__WORK TASK__. Find the word "String" in the listing; pull out each line holding it.

※ ※ ※

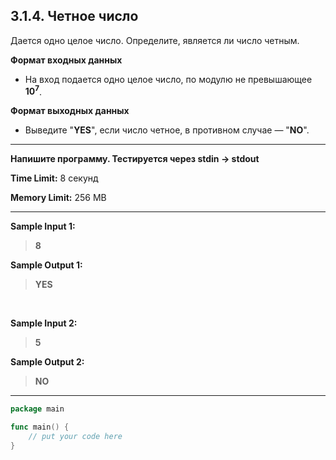 ## 3.1.4. Четное число

Дается одно целое число. Определите, является ли число четным.

**Формат входных данных**
* На вход подается одно целое число, по модулю не превышающее **10<sup>7</sup>**.

**Формат выходных данных**
* Выведите "**YES**", если число четное, в противном случае — "**NO**".
___
**Напишите программу. Тестируется через stdin → stdout**

**Time Limit:** 8 секунд

**Memory Limit:** 256 MB
___
**Sample Input 1:**
> **8**

**Sample Output 1:**
> **YES**

<br />

**Sample Input 2:**
> **5**

**Sample Output 2:**
> **NO**
___
```Go
package main

func main() {
    // put your code here
}
```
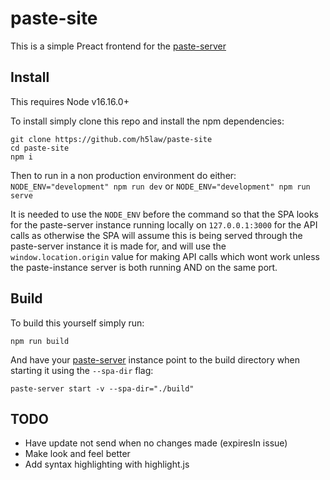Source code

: # paste-site

This is a simple Preact frontend for the [paste-server](https://github.com/h5law/paste-server)

## Install

This requires Node v16.16.0+

To install simply clone this repo and install the npm dependencies:
```
git clone https://github.com/h5law/paste-site
cd paste-site
npm i
```

Then to run in a non production environment do either:
`NODE_ENV="development" npm run dev` or `NODE_ENV="development" npm run serve`

It is needed to use the `NODE_ENV` before the command so that the SPA looks for
the paste-server instance running locally on `127.0.0.1:3000` for the API calls
as otherwise the SPA will assume this is being served through the paste-server
instance it is made for, and will use the `window.location.origin` value for
making API calls which wont work unless the paste-instance server is both
running AND on the same port.

## Build

To build this yourself simply run:
```
npm run build
```

And have your [paste-server](https://github.com/h5law/paste-server) instance
point to the build directory when starting it using the `--spa-dir` flag:
```
paste-server start -v --spa-dir="./build"
```

## TODO

- Have update not send when no changes made (expiresIn issue)
- Make look and feel better
- Add syntax highlighting with highlight.js
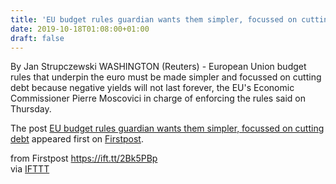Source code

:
 ```yaml
---
title: 'EU budget rules guardian wants them simpler, focussed on cutting debt'
date: 2019-10-18T01:08:00+01:00
draft: false
---
```


By Jan Strupczewski WASHINGTON (Reuters) - European Union budget rules that underpin the euro must be made simpler and focussed on cutting debt because negative yields will not last forever, the EU's Economic Commissioner Pierre Moscovici in charge of enforcing the rules said on Thursday.

The post [EU budget rules guardian wants them simpler, focussed on cutting debt](http://www.firstpost.com/business/eu-budget-rules-guardian-wants-them-simpler-focussed-on-cutting-debt-7516421.html) appeared first on [Firstpost](http://www.firstpost.com).

  
  
from Firstpost https://ift.tt/2Bk5PBp  
via [IFTTT](https://ifttt.com/?ref=da&site=blogger)
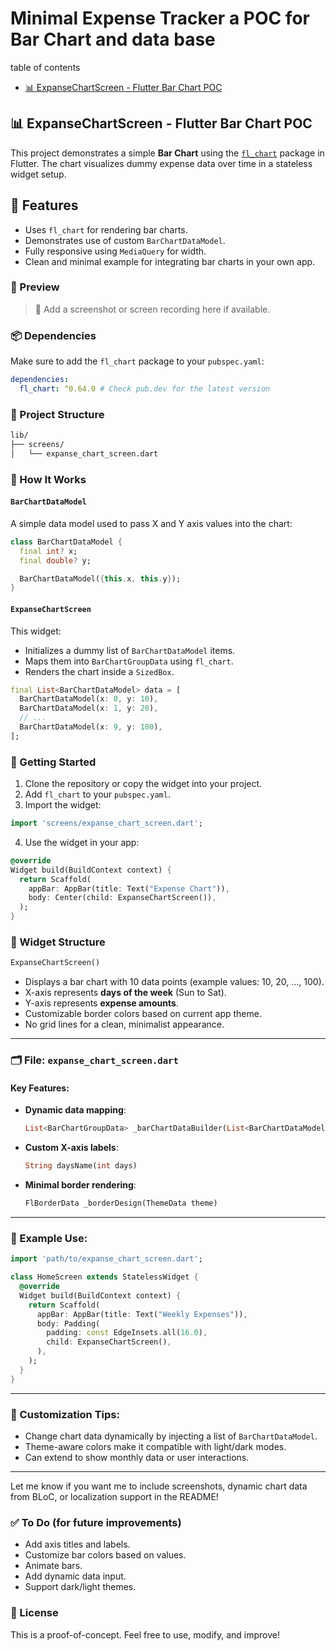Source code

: # Minimal Expense Tracker a POC for Bar Chart and data base 

table of contents

- [📊 ExpanseChartScreen - Flutter Bar Chart POC](#-expansechartscreen---flutter-bar-chart-poc)

## 📊 ExpanseChartScreen - Flutter Bar Chart POC

This project demonstrates a simple **Bar Chart** using the [`fl_chart`](https://pub.dev/packages/fl_chart) package in Flutter. The chart visualizes dummy expense data over time in a stateless widget setup.

## 🔧 Features

* Uses `fl_chart` for rendering bar charts.
* Demonstrates use of custom `BarChartDataModel`.
* Fully responsive using `MediaQuery` for width.
* Clean and minimal example for integrating bar charts in your own app.

### 📸 Preview

> 📌 Add a screenshot or screen recording here if available.

### 📦 Dependencies

Make sure to add the `fl_chart` package to your `pubspec.yaml`:

```yaml
dependencies:
  fl_chart: ^0.64.0 # Check pub.dev for the latest version
```

### 🧱 Project Structure

```bash
lib/
├── screens/
│   └── expanse_chart_screen.dart
```

### 🧪 How It Works

#### `BarChartDataModel`

A simple data model used to pass X and Y axis values into the chart:

```dart
class BarChartDataModel {
  final int? x;
  final double? y;

  BarChartDataModel({this.x, this.y});
}
```

#### `ExpanseChartScreen`

This widget:

* Initializes a dummy list of `BarChartDataModel` items.
* Maps them into `BarChartGroupData` using `fl_chart`.
* Renders the chart inside a `SizedBox`.

```dart
final List<BarChartDataModel> data = [
  BarChartDataModel(x: 0, y: 10),
  BarChartDataModel(x: 1, y: 20),
  // ...
  BarChartDataModel(x: 9, y: 100),
];
```

### 🚀 Getting Started

1. Clone the repository or copy the widget into your project.
2. Add `fl_chart` to your `pubspec.yaml`.
3. Import the widget:

```dart
import 'screens/expanse_chart_screen.dart';
```

4. Use the widget in your app:

```dart
@override
Widget build(BuildContext context) {
  return Scaffold(
    appBar: AppBar(title: Text("Expense Chart")),
    body: Center(child: ExpanseChartScreen()),
  );
}
```

### 🧱 Widget Structure

```dart
ExpanseChartScreen()
```

* Displays a bar chart with 10 data points (example values: 10, 20, ..., 100).
* X-axis represents **days of the week** (Sun to Sat).
* Y-axis represents **expense amounts**.
* Customizable border colors based on current app theme.
* No grid lines for a clean, minimalist appearance.

---

### 🗂️ File: `expanse_chart_screen.dart`

#### Key Features:

* **Dynamic data mapping**:

  ```dart
  List<BarChartGroupData> _barChartDataBuilder(List<BarChartDataModel> data)
  ```

* **Custom X-axis labels**:

  ```dart
  String daysName(int days)
  ```

* **Minimal border rendering**:

  ```dart
  FlBorderData _borderDesign(ThemeData theme)
  ```

---

### 🧪 Example Use:

```dart
import 'path/to/expanse_chart_screen.dart';

class HomeScreen extends StatelessWidget {
  @override
  Widget build(BuildContext context) {
    return Scaffold(
      appBar: AppBar(title: Text("Weekly Expenses")),
      body: Padding(
        padding: const EdgeInsets.all(16.0),
        child: ExpanseChartScreen(),
      ),
    );
  }
}
```

---

### 📌 Customization Tips:

* Change chart data dynamically by injecting a list of `BarChartDataModel`.
* Theme-aware colors make it compatible with light/dark modes.
* Can extend to show monthly data or user interactions.

---

Let me know if you want me to include screenshots, dynamic chart data from BLoC, or localization support in the README!


### ✅ To Do (for future improvements)

* Add axis titles and labels.
* Customize bar colors based on values.
* Animate bars.
* Add dynamic data input.
* Support dark/light themes.

### 📄 License

This is a proof-of-concept. Feel free to use, modify, and improve!

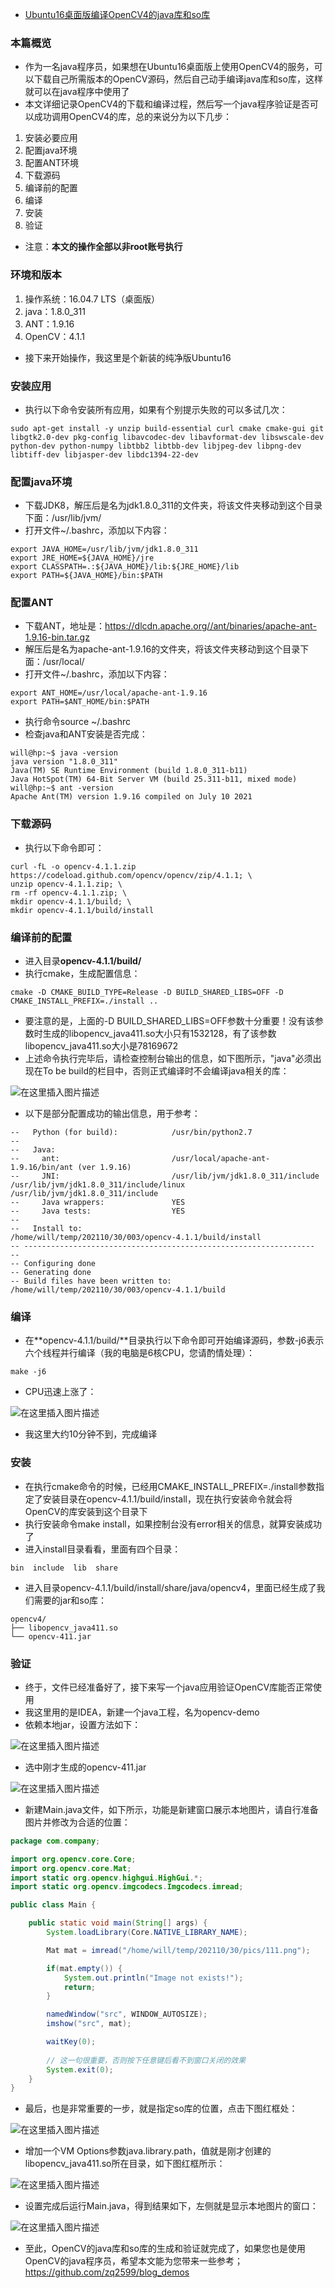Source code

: - [Ubuntu16桌面版编译OpenCV4的java库和so库](https://www.cnblogs.com/bolingcavalry/p/15816304.html)

### 本篇概览

- 作为一名java程序员，如果想在Ubuntu16桌面版上使用OpenCV4的服务，可以下载自己所需版本的OpenCV源码，然后自己动手编译java库和so库，这样就可以在java程序中使用了
- 本文详细记录OpenCV4的下载和编译过程，然后写一个java程序验证是否可以成功调用OpenCV4的库，总的来说分为以下几步：

1. 安装必要应用
2. 配置java环境
3. 配置ANT环境
4. 下载源码
5. 编译前的配置
6. 编译
7. 安装
8. 验证

- 注意：**本文的操作全部以非root账号执行**

### 环境和版本

1. 操作系统：16.04.7 LTS（桌面版）
2. java：1.8.0_311
3. ANT：1.9.16
4. OpenCV：4.1.1

- 接下来开始操作，我这里是个新装的纯净版Ubuntu16

### 安装应用

- 执行以下命令安装所有应用，如果有个别提示失败的可以多试几次：

```shell
sudo apt-get install -y unzip build-essential curl cmake cmake-gui git libgtk2.0-dev pkg-config libavcodec-dev libavformat-dev libswscale-dev python-dev python-numpy libtbb2 libtbb-dev libjpeg-dev libpng-dev libtiff-dev libjasper-dev libdc1394-22-dev
```

### 配置java环境

- 下载JDK8，解压后是名为jdk1.8.0_311的文件夹，将该文件夹移动到这个目录下面：/usr/lib/jvm/
- 打开文件~/.bashrc，添加以下内容：

```shell
export JAVA_HOME=/usr/lib/jvm/jdk1.8.0_311
export JRE_HOME=${JAVA_HOME}/jre
export CLASSPATH=.:${JAVA_HOME}/lib:${JRE_HOME}/lib
export PATH=${JAVA_HOME}/bin:$PATH
```

### 配置ANT

- 下载ANT，地址是：https://dlcdn.apache.org//ant/binaries/apache-ant-1.9.16-bin.tar.gz
- 解压后是名为apache-ant-1.9.16的文件夹，将该文件夹移动到这个目录下面：/usr/local/
- 打开文件~/.bashrc，添加以下内容：

```shell
export ANT_HOME=/usr/local/apache-ant-1.9.16
export PATH=$ANT_HOME/bin:$PATH
```

- 执行命令source ~/.bashrc
- 检查java和ANT安装是否完成：

```shell
will@hp:~$ java -version
java version "1.8.0_311"
Java(TM) SE Runtime Environment (build 1.8.0_311-b11)
Java HotSpot(TM) 64-Bit Server VM (build 25.311-b11, mixed mode)
will@hp:~$ ant -version
Apache Ant(TM) version 1.9.16 compiled on July 10 2021
```

### 下载源码

- 执行以下命令即可：

```shell
curl -fL -o opencv-4.1.1.zip https://codeload.github.com/opencv/opencv/zip/4.1.1; \
unzip opencv-4.1.1.zip; \
rm -rf opencv-4.1.1.zip; \
mkdir opencv-4.1.1/build; \
mkdir opencv-4.1.1/build/install
```

### 编译前的配置

- 进入目录**opencv-4.1.1/build/**
- 执行cmake，生成配置信息：

```shell
cmake -D CMAKE_BUILD_TYPE=Release -D BUILD_SHARED_LIBS=OFF -D CMAKE_INSTALL_PREFIX=./install ..
```

- 要注意的是，上面的-D BUILD_SHARED_LIBS=OFF参数十分重要！没有该参数时生成的libopencv_java411.so大小只有1532128，有了该参数libopencv_java411.so大小是78169672
- 上述命令执行完毕后，请检查控制台输出的信息，如下图所示，"java"必须出现在To be build的栏目中，否则正式编译时不会编译java相关的库：

![在这里插入图片描述](https://img2020.cnblogs.com/other/485422/202201/485422-20220118085719343-1659437072.png)

- 以下是部分配置成功的输出信息，用于参考：

```shell
--   Python (for build):            /usr/bin/python2.7
-- 
--   Java:                          
--     ant:                         /usr/local/apache-ant-1.9.16/bin/ant (ver 1.9.16)
--     JNI:                         /usr/lib/jvm/jdk1.8.0_311/include /usr/lib/jvm/jdk1.8.0_311/include/linux /usr/lib/jvm/jdk1.8.0_311/include
--     Java wrappers:               YES
--     Java tests:                  YES
-- 
--   Install to:                    /home/will/temp/202110/30/003/opencv-4.1.1/build/install
-- -----------------------------------------------------------------
-- 
-- Configuring done
-- Generating done
-- Build files have been written to: /home/will/temp/202110/30/003/opencv-4.1.1/build
```

### 编译

- 在**opencv-4.1.1/build/**目录执行以下命令即可开始编译源码，参数-j6表示六个线程并行编译（我的电脑是6核CPU，您请酌情处理）：

```shell
make -j6
```

- CPU迅速上涨了：

![在这里插入图片描述](https://img2020.cnblogs.com/other/485422/202201/485422-20220118085721424-524216857.png)

- 我这里大约10分钟不到，完成编译

### 安装

- 在执行cmake命令的时候，已经用CMAKE_INSTALL_PREFIX=./install参数指定了安装目录在opencv-4.1.1/build/install，现在执行安装命令就会将OpenCV的库安装到这个目录下
- 执行安装命令make install，如果控制台没有error相关的信息，就算安装成功了
- 进入install目录看看，里面有四个目录：

```shell
bin  include  lib  share
```

- 进入目录opencv-4.1.1/build/install/share/java/opencv4，里面已经生成了我们需要的jar和so库：

```shell
opencv4/
├── libopencv_java411.so
└── opencv-411.jar
```

### 验证

- 终于，文件已经准备好了，接下来写一个java应用验证OpenCV库能否正常使用
- 我这里用的是IDEA，新建一个java工程，名为opencv-demo
- 依赖本地jar，设置方法如下：

![在这里插入图片描述](https://img2020.cnblogs.com/other/485422/202201/485422-20220118085721713-107638614.png)

- 选中刚才生成的opencv-411.jar

![在这里插入图片描述](https://img2020.cnblogs.com/other/485422/202201/485422-20220118085722007-1007424619.png)

- 新建Main.java文件，如下所示，功能是新建窗口展示本地图片，请自行准备图片并修改为合适的位置：

```java
package com.company;

import org.opencv.core.Core;
import org.opencv.core.Mat;
import static org.opencv.highgui.HighGui.*;
import static org.opencv.imgcodecs.Imgcodecs.imread;

public class Main {

    public static void main(String[] args) {
        System.loadLibrary(Core.NATIVE_LIBRARY_NAME);

        Mat mat = imread("/home/will/temp/202110/30/pics/111.png");

        if(mat.empty()) {
            System.out.println("Image not exists!");
            return;
        }

        namedWindow("src", WINDOW_AUTOSIZE);
        imshow("src", mat);

        waitKey(0);
        
        // 这一句很重要，否则按下任意键后看不到窗口关闭的效果
        System.exit(0);
    }
}
```

- 最后，也是非常重要的一步，就是指定so库的位置，点击下图红框处：

![在这里插入图片描述](https://img2020.cnblogs.com/other/485422/202201/485422-20220118085722418-1223144406.png)

- 增加一个VM Options参数java.library.path，值就是刚才创建的libopencv_java411.so所在目录，如下图红框所示：

![在这里插入图片描述](https://img2020.cnblogs.com/other/485422/202201/485422-20220118085722763-1959440901.png)

- 设置完成后运行Main.java，得到结果如下，左侧就是显示本地图片的窗口：

![在这里插入图片描述](https://img2020.cnblogs.com/other/485422/202201/485422-20220118085723752-395441856.png)

- 至此，OpenCV的java库和so库的生成和验证就完成了，如果您也是使用OpenCV的java程序员，希望本文能为您带来一些参考；
   https://github.com/zq2599/blog_demos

※ ※ ※

__SOLVED PROBLEM__.
  String daysName(int days)
    public static void main(String[] args) {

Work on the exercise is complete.